BISMARCK, N.D. (AP) – Two members of the Three Affiliated Tribes have filed a federal lawsuit to expand voting rights for members who live outside the Fort Berthold Indian Reservation.
The ¯ filed last week seeks to end a requirement that forces members to return to the reservation to vote in tribal elections. It also seeks to restructure the tribal council.
The lead plaintiff, Raymond Cross, lives in Arizona and has limited mobility. He sought an absentee ballot to vote in a 2018 tribal election but the Tribal Business Council Election Board rejected his request “with a curt written explanation that because he resided off Reservation he was ineligible for an absentee ballot,” the lawsuit said.
Tribal Chairman Mark Fox, one of the defendants, noted in a statement that resident absentee voting is allowed “in very limited circumstances.” Fox and other members of the Tribal Business Council will seek to have the case dismissed, the Bismarck Tribune reported.
The lawsuit claims the residency requirement “unfairly and substantially” burdens the plaintiffs’ “fundamental and undisputed rights to vote, as well as those rights of Cross’ fellow nonresident” voters. The complaint estimates that at least 75% of tribal members live outside Fort Berthold.
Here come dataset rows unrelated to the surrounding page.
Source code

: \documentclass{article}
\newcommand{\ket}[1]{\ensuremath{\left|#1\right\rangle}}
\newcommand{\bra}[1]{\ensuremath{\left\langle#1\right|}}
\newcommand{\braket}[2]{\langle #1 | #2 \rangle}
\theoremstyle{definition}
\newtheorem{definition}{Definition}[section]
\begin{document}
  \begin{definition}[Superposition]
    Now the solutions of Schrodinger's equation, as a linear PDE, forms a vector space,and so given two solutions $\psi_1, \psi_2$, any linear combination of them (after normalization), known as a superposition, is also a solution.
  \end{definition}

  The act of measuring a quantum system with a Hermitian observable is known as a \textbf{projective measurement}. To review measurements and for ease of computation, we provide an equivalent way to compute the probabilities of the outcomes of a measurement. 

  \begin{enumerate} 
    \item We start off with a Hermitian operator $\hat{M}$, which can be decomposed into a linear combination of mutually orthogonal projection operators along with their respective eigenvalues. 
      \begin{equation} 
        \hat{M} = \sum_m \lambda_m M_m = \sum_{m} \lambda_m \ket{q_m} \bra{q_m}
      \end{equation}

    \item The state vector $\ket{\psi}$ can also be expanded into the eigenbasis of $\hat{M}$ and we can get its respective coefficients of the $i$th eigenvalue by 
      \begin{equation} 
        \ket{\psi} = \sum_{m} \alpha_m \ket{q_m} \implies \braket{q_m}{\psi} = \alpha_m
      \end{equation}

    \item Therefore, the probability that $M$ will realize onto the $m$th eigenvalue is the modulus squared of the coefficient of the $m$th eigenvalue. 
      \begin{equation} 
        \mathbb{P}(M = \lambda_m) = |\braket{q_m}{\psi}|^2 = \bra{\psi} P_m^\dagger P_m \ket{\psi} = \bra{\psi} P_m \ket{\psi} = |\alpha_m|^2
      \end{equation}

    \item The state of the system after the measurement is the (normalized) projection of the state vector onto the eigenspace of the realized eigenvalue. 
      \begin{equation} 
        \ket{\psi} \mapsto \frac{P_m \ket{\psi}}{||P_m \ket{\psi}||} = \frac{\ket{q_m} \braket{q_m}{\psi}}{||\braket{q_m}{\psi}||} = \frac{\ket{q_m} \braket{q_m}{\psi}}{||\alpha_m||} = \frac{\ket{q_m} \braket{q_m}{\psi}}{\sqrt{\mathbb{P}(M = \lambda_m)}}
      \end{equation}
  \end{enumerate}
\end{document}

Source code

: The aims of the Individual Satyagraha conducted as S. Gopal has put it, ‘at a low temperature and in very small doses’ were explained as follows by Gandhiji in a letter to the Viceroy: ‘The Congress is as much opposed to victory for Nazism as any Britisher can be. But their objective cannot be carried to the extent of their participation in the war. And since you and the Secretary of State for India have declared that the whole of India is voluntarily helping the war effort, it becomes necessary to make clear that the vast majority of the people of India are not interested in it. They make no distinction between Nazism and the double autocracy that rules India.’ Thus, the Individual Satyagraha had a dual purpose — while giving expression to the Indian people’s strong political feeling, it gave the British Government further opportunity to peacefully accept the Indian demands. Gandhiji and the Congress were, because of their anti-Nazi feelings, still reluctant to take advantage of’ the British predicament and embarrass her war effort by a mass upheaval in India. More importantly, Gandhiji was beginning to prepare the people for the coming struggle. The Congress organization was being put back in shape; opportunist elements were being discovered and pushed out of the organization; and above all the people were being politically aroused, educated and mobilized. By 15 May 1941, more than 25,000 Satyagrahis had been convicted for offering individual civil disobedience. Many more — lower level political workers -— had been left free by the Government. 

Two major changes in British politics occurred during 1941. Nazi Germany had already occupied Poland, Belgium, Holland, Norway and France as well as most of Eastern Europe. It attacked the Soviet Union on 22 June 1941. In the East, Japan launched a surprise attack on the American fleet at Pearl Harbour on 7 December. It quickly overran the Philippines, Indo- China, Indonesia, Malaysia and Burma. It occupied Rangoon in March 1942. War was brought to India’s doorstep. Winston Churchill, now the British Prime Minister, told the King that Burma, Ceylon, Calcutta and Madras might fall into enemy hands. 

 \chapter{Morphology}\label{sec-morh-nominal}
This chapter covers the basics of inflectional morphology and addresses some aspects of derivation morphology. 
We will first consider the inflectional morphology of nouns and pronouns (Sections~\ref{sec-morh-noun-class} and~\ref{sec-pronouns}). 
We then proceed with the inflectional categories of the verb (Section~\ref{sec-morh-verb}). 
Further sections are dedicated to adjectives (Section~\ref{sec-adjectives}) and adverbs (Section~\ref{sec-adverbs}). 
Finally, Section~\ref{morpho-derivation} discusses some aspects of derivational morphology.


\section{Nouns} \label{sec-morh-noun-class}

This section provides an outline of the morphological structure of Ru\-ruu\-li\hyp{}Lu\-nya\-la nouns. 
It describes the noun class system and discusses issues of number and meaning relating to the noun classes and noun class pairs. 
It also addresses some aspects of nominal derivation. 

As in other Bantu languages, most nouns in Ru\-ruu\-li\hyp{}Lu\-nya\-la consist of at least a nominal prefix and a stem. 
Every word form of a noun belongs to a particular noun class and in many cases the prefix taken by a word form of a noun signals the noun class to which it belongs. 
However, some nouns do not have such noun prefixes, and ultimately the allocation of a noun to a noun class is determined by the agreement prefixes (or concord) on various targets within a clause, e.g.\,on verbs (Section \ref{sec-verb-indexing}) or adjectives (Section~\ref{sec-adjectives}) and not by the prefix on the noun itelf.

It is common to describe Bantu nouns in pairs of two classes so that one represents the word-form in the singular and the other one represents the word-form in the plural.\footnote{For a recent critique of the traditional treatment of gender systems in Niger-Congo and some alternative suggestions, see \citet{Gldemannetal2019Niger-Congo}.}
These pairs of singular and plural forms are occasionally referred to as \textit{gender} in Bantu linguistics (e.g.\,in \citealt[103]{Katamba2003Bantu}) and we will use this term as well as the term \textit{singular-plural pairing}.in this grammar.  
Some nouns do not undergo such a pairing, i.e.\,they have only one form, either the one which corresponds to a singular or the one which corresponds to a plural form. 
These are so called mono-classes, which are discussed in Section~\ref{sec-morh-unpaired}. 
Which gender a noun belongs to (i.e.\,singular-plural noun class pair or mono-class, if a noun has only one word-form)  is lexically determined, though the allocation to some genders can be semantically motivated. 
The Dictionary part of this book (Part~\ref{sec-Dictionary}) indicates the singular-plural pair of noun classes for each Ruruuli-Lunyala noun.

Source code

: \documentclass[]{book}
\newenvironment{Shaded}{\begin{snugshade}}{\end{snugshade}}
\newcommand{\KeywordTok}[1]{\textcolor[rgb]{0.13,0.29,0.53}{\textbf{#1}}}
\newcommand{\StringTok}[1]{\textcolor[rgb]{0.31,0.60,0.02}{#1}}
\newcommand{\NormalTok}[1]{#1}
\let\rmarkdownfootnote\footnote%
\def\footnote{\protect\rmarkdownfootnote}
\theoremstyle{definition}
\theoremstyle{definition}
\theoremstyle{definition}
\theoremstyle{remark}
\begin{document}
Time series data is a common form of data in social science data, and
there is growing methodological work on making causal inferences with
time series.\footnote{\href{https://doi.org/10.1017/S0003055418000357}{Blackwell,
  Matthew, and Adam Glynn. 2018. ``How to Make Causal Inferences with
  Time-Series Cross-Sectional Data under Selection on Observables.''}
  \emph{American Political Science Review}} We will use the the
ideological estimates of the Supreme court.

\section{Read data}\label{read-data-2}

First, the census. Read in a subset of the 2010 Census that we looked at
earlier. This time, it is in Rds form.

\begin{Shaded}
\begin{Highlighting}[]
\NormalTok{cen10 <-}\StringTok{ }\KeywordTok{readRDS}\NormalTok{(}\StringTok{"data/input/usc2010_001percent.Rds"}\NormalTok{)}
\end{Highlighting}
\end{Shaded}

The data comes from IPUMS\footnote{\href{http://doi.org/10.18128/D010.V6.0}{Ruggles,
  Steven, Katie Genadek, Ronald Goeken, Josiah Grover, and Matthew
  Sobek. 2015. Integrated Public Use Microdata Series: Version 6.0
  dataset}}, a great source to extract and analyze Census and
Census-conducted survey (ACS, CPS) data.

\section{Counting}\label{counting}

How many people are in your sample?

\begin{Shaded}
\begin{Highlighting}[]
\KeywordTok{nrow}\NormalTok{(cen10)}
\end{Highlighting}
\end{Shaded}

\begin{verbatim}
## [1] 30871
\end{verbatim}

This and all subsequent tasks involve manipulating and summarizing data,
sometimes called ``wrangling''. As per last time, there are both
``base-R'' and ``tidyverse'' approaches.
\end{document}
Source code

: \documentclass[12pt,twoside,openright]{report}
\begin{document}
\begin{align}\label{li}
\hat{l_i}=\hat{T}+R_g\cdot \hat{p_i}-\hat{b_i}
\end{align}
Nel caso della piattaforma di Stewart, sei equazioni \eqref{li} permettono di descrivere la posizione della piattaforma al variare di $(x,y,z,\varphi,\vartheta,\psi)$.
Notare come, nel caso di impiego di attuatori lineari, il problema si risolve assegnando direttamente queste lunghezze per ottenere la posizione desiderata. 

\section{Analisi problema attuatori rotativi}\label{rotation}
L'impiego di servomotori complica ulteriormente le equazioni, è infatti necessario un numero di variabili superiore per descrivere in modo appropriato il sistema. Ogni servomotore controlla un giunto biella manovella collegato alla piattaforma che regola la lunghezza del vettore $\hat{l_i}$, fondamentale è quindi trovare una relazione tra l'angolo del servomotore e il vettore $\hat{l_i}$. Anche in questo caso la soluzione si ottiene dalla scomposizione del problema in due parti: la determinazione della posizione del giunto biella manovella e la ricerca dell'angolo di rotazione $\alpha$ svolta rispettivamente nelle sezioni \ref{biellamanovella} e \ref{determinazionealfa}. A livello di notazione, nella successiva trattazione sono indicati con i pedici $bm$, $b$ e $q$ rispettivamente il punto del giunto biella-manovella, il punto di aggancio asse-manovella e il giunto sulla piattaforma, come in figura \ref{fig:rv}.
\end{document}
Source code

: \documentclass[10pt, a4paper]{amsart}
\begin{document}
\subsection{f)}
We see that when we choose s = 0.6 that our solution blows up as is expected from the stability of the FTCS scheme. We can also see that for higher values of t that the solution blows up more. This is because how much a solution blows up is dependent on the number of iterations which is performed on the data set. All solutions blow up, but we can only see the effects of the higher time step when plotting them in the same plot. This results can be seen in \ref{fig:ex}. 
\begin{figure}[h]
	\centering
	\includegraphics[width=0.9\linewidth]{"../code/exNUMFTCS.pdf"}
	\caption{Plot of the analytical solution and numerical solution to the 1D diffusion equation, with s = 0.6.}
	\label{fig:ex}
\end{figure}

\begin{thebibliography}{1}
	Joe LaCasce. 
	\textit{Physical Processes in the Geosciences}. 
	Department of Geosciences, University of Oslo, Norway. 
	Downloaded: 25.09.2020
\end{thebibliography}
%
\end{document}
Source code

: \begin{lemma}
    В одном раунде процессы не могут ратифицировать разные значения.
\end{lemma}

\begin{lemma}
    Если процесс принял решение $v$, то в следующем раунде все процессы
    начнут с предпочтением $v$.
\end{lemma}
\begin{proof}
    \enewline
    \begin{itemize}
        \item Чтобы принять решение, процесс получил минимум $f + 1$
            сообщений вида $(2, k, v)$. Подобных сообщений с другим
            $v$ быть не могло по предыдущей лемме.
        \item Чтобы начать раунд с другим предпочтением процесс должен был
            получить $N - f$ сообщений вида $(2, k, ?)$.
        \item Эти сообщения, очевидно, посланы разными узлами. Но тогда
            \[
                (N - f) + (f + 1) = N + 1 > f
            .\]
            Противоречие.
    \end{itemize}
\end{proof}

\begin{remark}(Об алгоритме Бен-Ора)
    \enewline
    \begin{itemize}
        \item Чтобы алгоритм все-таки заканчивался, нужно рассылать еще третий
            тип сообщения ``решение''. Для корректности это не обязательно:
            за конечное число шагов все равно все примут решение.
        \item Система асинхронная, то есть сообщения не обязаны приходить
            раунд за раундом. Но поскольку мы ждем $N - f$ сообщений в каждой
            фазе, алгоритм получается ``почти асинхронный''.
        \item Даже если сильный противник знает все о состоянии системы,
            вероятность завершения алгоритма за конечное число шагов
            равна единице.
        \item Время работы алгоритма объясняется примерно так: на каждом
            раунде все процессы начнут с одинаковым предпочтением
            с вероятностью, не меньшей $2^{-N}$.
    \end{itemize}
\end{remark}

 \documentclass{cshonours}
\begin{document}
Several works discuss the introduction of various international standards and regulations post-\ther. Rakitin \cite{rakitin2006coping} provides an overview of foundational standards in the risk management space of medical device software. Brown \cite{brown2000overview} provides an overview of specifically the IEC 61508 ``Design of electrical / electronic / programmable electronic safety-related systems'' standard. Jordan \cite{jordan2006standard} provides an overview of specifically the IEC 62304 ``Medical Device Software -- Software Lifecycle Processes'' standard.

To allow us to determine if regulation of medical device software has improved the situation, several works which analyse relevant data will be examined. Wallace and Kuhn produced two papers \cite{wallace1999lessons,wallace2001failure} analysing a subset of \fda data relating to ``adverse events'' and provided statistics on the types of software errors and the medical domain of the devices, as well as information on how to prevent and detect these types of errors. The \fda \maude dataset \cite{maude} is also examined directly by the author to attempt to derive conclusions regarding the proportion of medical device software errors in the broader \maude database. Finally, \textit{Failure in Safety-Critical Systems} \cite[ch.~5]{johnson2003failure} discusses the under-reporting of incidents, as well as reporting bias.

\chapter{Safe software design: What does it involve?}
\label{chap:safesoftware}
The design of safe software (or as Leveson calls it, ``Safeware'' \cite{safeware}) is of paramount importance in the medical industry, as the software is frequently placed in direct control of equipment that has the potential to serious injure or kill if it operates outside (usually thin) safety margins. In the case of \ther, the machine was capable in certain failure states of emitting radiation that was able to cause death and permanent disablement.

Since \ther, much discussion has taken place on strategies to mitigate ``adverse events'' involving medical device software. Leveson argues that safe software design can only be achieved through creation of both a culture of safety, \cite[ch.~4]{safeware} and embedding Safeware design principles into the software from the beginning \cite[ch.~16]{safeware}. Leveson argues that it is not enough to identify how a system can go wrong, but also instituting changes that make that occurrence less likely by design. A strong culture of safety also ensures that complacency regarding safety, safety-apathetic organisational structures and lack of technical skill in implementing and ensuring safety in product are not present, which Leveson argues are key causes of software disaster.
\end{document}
“It’s relatively easy to obtain exemptions from having to appear physically at the polling site on the reservation on election day,” Cross told the newspaper. “But those exemptions are available only to resident voters, not nonresidents.”
Fox said the Mandan, Hidatsa and Arikara Nation Courts have exclusive jurisdiction to any challenge of the Nation’s constitution and election laws. He added that the tribal court is reviewing the lawsuit.
The matter has been in the tribal court system for two years. Cross and his sister Marilyn Hudson, the other plaintiff, appealed a decision from the MHA District Court to the tribal Supreme Court last year after the lower court dismissed their claims. The Supreme Court justices wrote in their ruling that “it is within the inherent sovereignty of their tribe” to define voter rights.
“To this end there is nothing to preclude a tribe from limiting eligible voters by membership status, age and even residency as is reflected in the TAT Constitution,” they wrote.
Cross and Hudson took their case to federal court, arguing that the tribe’s requirements surrounding voting and residency violate the federal Voting Rights Act of 1965, as well as the due process and equal protection clauses of the U.S. Constitution.